◆ **Assigned task**: Within the data that follows, set down exactly the lines from the one containing "- No base wheels for pull motion" through the one containing "Indeed, Graco Magnum", both ends included.

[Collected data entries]
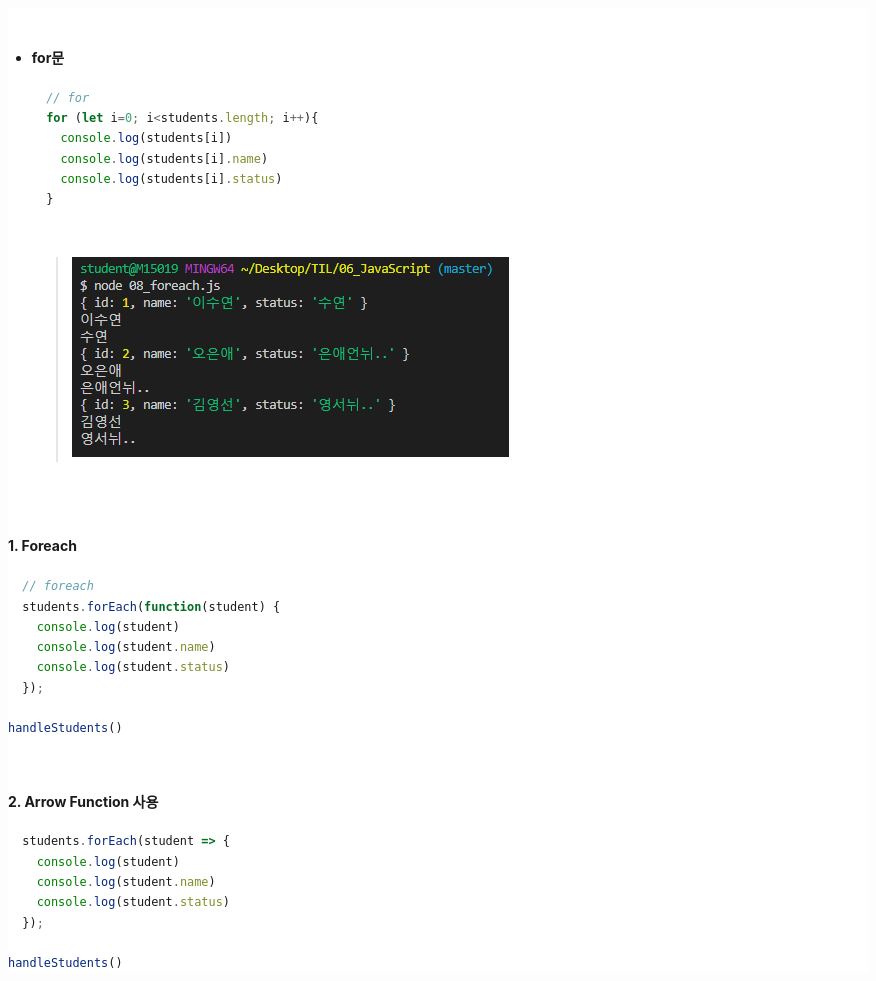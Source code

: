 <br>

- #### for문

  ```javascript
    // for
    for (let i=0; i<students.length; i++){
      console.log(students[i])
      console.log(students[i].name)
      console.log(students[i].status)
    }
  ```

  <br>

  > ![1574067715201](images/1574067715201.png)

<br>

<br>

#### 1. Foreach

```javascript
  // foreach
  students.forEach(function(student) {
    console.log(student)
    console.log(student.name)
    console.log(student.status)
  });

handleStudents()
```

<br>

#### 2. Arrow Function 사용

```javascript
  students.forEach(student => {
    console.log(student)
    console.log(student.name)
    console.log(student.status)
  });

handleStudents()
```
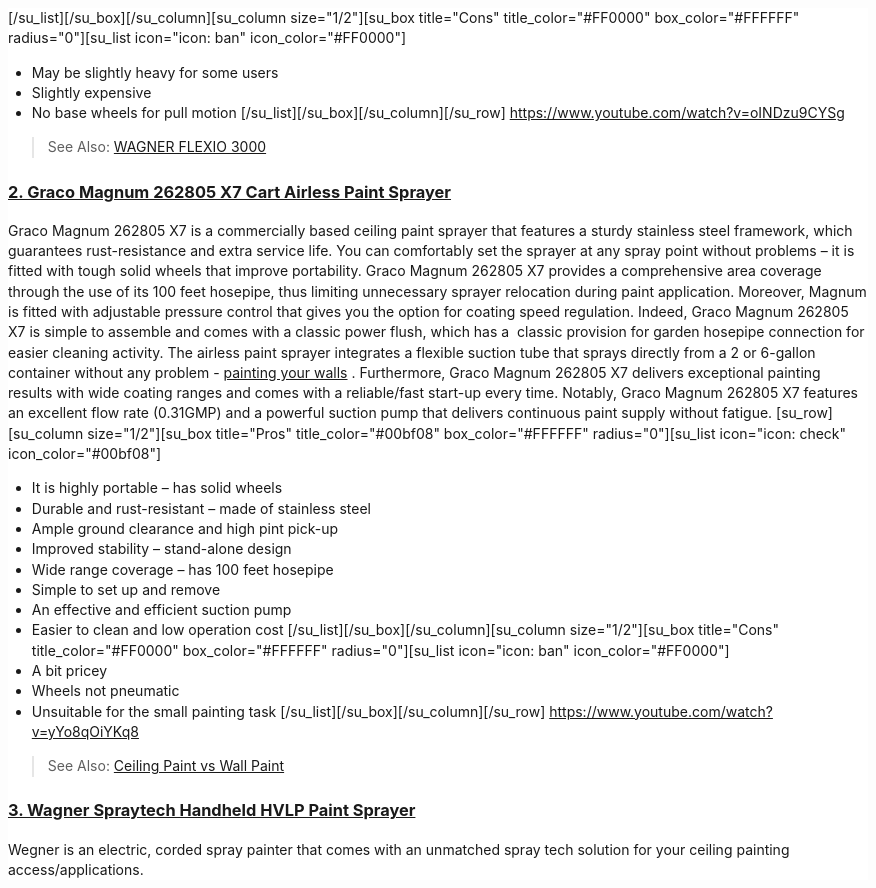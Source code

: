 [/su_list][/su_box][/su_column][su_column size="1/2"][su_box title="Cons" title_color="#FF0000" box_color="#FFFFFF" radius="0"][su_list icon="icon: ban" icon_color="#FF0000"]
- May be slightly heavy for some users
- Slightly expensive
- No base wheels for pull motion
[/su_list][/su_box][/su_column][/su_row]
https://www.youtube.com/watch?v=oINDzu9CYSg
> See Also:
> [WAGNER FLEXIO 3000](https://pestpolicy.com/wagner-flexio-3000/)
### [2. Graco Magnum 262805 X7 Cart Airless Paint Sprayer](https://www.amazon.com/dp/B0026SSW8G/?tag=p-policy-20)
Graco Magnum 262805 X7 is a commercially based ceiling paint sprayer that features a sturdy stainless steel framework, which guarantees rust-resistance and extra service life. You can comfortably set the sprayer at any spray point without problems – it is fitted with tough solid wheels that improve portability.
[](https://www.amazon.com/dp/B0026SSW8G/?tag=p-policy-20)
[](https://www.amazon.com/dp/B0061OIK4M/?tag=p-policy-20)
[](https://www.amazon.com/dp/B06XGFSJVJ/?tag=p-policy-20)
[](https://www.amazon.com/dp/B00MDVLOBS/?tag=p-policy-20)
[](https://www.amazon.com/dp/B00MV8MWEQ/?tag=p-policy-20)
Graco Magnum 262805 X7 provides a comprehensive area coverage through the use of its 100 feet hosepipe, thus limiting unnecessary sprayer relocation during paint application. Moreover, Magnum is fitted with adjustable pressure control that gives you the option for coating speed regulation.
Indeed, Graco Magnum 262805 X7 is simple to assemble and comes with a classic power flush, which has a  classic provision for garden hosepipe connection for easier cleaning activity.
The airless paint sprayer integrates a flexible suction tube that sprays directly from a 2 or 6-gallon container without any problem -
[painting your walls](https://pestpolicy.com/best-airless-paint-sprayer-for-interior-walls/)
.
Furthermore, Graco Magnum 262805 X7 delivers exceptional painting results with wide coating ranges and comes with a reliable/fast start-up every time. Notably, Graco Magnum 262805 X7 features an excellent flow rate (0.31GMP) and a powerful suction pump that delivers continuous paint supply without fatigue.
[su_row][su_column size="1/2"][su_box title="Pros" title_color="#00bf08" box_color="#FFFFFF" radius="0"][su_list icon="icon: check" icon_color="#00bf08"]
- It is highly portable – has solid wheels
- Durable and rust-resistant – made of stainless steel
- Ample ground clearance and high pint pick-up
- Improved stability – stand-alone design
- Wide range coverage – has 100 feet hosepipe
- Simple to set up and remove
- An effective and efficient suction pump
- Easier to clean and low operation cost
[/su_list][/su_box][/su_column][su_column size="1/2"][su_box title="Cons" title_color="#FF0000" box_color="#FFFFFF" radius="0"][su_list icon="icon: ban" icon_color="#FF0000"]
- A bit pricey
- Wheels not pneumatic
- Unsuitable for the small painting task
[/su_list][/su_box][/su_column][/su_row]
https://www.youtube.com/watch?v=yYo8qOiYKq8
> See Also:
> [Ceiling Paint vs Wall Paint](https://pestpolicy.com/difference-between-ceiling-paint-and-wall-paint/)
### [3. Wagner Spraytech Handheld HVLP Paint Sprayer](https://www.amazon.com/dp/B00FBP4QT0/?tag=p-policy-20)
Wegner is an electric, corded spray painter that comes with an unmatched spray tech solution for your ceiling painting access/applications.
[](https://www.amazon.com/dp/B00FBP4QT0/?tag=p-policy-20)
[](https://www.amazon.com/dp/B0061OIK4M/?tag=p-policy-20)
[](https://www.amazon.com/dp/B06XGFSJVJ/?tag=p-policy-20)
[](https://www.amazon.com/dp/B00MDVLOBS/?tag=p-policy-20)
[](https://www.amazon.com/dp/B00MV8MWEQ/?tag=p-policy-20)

--

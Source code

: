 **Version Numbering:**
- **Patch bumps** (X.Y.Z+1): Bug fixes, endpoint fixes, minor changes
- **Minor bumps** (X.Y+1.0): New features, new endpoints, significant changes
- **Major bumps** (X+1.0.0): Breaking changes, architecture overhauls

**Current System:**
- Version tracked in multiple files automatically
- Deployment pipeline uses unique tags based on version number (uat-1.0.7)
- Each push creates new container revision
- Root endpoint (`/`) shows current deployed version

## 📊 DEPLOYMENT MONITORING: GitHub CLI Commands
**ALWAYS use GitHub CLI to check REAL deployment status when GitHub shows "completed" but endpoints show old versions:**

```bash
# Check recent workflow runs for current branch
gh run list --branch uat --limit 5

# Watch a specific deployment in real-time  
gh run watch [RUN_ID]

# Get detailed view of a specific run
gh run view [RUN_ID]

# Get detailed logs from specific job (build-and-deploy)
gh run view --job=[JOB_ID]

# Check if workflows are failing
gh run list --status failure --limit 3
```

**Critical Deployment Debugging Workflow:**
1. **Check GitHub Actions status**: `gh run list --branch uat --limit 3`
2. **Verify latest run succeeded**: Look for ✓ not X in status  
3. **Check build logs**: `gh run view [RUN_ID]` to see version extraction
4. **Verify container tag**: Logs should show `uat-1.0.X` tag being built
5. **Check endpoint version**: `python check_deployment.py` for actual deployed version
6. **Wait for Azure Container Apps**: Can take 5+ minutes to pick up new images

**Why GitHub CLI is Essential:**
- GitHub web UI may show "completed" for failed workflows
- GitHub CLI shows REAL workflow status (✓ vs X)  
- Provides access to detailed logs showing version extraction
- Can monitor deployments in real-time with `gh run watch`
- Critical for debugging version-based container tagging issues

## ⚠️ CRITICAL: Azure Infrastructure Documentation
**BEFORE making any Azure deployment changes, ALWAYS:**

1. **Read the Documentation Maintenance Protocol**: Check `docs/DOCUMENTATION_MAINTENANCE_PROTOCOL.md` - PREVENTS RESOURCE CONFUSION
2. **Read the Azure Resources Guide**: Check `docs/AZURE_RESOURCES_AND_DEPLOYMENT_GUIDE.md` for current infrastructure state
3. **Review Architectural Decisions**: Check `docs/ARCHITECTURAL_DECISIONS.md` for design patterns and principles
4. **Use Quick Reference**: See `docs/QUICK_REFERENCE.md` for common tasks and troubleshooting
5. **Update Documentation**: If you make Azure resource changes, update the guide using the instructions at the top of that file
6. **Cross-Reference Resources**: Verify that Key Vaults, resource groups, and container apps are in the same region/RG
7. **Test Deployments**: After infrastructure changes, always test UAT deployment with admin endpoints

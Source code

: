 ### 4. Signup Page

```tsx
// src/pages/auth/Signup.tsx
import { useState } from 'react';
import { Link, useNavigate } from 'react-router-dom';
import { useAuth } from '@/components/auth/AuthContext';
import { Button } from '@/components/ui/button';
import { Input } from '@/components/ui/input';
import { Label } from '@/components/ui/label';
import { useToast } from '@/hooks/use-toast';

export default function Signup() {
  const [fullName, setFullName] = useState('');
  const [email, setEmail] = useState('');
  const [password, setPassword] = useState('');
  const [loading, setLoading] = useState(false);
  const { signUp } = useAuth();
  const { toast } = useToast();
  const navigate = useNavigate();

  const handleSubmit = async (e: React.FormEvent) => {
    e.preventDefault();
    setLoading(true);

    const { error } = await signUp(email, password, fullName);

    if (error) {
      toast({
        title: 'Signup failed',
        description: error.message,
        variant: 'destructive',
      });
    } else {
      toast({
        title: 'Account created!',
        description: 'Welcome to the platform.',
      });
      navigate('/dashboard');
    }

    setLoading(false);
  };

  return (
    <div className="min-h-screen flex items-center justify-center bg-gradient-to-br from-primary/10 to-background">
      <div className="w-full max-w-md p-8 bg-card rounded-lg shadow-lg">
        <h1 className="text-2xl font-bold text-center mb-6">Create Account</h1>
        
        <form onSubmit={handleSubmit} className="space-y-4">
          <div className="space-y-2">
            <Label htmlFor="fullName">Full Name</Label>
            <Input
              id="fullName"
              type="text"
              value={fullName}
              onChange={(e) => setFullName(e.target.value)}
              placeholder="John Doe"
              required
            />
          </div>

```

◆ **Exercise response**:
- No base wheels for pull motion
[/su_list][/su_box][/su_column][/su_row]
https://www.youtube.com/watch?v=oINDzu9CYSg
> See Also:
> [WAGNER FLEXIO 3000](https://pestpolicy.com/wagner-flexio-3000/)
### [2. Graco Magnum 262805 X7 Cart Airless Paint Sprayer](https://www.amazon.com/dp/B0026SSW8G/?tag=p-policy-20)
Graco Magnum 262805 X7 is a commercially based ceiling paint sprayer that features a sturdy stainless steel framework, which guarantees rust-resistance and extra service life. You can comfortably set the sprayer at any spray point without problems – it is fitted with tough solid wheels that improve portability.
[](https://www.amazon.com/dp/B0026SSW8G/?tag=p-policy-20)
[](https://www.amazon.com/dp/B0061OIK4M/?tag=p-policy-20)
[](https://www.amazon.com/dp/B06XGFSJVJ/?tag=p-policy-20)
[](https://www.amazon.com/dp/B00MDVLOBS/?tag=p-policy-20)
[](https://www.amazon.com/dp/B00MV8MWEQ/?tag=p-policy-20)
Graco Magnum 262805 X7 provides a comprehensive area coverage through the use of its 100 feet hosepipe, thus limiting unnecessary sprayer relocation during paint application. Moreover, Magnum is fitted with adjustable pressure control that gives you the option for coating speed regulation.
Indeed, Graco Magnum 262805 X7 is simple to assemble and comes with a classic power flush, which has a  classic provision for garden hosepipe connection for easier cleaning activity.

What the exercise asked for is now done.